**EXERCISE**
From the entries below, return every line that includes the word "Execute".

/---

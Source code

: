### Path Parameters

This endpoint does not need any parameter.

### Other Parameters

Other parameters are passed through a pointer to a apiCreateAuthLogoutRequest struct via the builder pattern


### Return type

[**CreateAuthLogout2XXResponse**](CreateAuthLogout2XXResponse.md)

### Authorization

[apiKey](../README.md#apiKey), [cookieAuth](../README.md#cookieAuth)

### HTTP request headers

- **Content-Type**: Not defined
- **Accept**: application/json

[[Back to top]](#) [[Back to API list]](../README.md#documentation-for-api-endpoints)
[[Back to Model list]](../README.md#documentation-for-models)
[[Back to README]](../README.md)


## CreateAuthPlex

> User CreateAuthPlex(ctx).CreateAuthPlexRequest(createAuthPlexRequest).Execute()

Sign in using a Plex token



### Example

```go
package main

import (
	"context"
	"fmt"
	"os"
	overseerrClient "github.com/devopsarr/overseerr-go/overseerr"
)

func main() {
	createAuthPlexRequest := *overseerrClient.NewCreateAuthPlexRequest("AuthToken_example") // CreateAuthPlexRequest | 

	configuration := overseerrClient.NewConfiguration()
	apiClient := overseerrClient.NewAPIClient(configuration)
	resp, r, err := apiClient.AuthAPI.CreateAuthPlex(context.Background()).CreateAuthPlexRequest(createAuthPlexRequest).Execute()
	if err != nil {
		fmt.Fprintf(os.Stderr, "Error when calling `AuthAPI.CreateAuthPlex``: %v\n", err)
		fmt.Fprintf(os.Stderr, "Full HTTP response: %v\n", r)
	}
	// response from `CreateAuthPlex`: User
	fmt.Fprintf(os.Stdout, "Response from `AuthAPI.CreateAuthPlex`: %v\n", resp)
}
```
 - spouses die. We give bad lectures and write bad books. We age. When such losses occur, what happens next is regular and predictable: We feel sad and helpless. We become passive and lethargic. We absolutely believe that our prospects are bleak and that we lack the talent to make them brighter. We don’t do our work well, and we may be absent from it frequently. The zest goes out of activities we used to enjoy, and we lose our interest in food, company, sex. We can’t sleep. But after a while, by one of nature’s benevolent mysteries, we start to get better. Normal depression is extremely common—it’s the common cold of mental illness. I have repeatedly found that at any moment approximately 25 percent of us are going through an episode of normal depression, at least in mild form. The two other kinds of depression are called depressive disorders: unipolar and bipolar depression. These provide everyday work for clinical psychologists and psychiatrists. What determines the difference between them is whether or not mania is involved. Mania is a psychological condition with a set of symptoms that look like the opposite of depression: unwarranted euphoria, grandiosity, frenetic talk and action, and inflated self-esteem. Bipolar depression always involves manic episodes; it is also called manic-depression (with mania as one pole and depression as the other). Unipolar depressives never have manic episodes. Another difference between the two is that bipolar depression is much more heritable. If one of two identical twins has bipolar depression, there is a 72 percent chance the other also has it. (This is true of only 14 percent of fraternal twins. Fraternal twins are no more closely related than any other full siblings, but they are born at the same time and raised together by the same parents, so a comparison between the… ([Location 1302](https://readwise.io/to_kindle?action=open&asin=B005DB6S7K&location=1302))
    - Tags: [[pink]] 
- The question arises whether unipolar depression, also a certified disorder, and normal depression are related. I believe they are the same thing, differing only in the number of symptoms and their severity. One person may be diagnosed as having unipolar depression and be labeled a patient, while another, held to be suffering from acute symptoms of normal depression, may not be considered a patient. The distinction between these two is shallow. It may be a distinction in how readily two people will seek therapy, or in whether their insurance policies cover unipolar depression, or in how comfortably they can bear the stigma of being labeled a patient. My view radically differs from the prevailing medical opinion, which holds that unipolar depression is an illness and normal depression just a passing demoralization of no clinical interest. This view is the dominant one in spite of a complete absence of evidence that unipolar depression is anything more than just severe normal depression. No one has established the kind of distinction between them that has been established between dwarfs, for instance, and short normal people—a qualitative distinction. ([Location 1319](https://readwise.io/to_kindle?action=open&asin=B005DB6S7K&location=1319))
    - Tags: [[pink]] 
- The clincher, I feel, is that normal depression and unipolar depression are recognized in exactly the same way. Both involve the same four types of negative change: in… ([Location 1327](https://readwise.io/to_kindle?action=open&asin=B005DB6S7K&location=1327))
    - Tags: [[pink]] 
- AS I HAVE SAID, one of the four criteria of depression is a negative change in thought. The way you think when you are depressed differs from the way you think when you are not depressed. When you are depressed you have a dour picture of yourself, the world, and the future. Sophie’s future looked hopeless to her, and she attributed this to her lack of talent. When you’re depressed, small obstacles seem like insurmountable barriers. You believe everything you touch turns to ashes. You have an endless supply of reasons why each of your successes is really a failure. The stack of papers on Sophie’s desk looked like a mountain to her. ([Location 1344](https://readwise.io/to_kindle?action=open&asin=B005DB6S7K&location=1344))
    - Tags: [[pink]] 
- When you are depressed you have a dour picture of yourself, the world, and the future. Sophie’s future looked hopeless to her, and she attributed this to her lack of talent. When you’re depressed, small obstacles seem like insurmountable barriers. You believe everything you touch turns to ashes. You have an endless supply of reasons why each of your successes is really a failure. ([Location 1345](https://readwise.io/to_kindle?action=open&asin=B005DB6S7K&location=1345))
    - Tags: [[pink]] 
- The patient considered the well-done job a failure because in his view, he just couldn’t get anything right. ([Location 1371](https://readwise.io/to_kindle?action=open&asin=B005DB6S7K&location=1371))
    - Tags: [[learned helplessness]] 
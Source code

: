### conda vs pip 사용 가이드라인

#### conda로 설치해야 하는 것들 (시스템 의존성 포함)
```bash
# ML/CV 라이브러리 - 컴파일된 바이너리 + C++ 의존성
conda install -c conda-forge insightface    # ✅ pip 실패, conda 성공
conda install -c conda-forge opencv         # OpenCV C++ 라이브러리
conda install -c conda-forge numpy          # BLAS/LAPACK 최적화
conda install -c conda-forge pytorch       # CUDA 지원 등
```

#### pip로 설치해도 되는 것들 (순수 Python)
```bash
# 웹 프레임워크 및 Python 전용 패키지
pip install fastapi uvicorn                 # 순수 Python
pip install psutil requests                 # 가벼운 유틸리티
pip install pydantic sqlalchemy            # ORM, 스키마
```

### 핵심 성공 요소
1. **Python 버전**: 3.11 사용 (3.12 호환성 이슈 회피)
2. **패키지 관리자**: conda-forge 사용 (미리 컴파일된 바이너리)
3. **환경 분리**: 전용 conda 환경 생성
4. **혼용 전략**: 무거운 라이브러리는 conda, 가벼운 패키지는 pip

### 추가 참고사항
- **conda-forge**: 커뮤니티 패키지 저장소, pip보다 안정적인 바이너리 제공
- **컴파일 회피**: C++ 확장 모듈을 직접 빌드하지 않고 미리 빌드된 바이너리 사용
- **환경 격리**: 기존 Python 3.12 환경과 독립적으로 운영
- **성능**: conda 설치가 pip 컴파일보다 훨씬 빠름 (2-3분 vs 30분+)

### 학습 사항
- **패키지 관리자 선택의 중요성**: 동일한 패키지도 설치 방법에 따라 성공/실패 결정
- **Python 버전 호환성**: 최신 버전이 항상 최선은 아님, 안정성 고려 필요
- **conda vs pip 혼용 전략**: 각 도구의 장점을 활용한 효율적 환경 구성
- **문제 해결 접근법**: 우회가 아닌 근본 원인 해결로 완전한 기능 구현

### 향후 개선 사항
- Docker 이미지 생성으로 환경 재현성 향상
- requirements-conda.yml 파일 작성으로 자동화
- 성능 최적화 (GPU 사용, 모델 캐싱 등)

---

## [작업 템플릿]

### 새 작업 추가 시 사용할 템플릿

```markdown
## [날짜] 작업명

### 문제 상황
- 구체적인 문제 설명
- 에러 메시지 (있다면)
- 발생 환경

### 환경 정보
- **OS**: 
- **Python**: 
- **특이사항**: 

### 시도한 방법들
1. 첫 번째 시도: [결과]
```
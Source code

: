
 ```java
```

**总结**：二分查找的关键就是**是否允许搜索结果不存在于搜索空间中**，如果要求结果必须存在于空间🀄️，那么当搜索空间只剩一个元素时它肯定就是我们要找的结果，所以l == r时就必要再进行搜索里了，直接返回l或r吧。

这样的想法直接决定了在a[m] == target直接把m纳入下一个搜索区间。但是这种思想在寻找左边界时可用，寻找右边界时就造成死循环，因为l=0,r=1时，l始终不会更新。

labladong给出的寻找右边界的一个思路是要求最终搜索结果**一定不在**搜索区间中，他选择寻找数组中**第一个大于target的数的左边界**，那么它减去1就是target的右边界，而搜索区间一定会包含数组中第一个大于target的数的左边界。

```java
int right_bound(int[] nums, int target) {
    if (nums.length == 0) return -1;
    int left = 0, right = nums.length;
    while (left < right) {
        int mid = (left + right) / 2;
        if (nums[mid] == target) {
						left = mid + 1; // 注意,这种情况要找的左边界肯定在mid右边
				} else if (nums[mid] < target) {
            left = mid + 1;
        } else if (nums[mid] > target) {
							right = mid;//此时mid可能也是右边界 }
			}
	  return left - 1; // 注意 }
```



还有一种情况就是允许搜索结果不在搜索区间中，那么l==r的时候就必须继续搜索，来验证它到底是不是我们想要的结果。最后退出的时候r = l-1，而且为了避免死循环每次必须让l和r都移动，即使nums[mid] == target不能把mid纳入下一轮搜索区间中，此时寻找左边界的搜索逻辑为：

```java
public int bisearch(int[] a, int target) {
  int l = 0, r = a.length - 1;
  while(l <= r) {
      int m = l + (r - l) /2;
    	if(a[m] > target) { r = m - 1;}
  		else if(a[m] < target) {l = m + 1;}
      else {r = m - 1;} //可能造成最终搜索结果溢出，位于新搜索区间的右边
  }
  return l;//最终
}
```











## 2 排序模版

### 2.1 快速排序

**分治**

\---

**OUTPUT OF THE TASK**
> User CreateAuthPlex(ctx).CreateAuthPlexRequest(createAuthPlexRequest).Execute()
	resp, r, err := apiClient.AuthAPI.CreateAuthPlex(context.Background()).CreateAuthPlexRequest(createAuthPlexRequest).Execute()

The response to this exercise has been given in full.